Each member of any caravan attempting to cross into the United States would be evaluated separately on whether their case for asylum meets the law’s definition, he told the Senate Homeland Security Committee.

This is a dramatic shift from Trump’s policy that aimed to prevent the large groups travelling from Central America from crossing into the United States at all.

Biden has promised a swift reversal of Trump’s policies of cracking down on illegal immigration and his efforts to fulfill a 2016 campaign promise to build a massive, sprawling wall along the U.S.-Mexico border.

During his first days in office, Biden will ask Congress to provide a pathway to citizenship for an estimated 11 million immigrants already in the country illegally.

Biden also will announce plans to pause wall construction until further review and new protections for immigrants who were brought to the U.S. as children and are beneficiaries of the Deferred Action of Childhood Arrivals, or DACA, policy, one of 15 executive actions Biden will announce after being sworn into office Wednesday. 
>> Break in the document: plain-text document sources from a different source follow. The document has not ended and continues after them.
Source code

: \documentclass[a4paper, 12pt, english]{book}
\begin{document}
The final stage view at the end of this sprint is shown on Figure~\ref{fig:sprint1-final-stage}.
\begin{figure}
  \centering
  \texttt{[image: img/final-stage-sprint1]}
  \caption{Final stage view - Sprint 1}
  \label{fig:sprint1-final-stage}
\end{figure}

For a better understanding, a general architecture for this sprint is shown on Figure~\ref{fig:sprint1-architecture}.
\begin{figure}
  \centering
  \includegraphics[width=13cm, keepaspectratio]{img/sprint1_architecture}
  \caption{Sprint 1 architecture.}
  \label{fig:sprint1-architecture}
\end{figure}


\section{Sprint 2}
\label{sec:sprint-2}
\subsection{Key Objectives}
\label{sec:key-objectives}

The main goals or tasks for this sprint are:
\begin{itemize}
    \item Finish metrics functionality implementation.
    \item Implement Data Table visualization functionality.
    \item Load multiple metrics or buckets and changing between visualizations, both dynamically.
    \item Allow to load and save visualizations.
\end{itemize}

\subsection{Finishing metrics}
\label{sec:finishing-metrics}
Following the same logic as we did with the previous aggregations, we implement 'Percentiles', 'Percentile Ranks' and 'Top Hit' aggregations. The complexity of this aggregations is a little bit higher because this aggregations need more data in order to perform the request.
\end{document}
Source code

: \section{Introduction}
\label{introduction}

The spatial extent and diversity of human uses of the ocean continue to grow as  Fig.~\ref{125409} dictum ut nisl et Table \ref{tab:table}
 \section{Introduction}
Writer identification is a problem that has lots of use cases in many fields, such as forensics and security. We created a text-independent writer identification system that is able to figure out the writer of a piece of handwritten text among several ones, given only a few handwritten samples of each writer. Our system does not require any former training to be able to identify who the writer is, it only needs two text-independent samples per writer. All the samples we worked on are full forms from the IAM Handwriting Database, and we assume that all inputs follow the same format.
Mayorkas, who served as deputy DHS secretary under President Obama, faced questions about his ability to lead the massive agency responsible for border security, immigration enforcement, cybersecurity and counterterrorism, less than two weeks after the U.S. Capitol was breached by a mob of Trump supporters who broke through doors and threatened lawmakers.

He promised to do everything he can to prevent such a violent attack from happening on his watch and to gather information on extremist threats in “an apolitical, nonpartisan way.”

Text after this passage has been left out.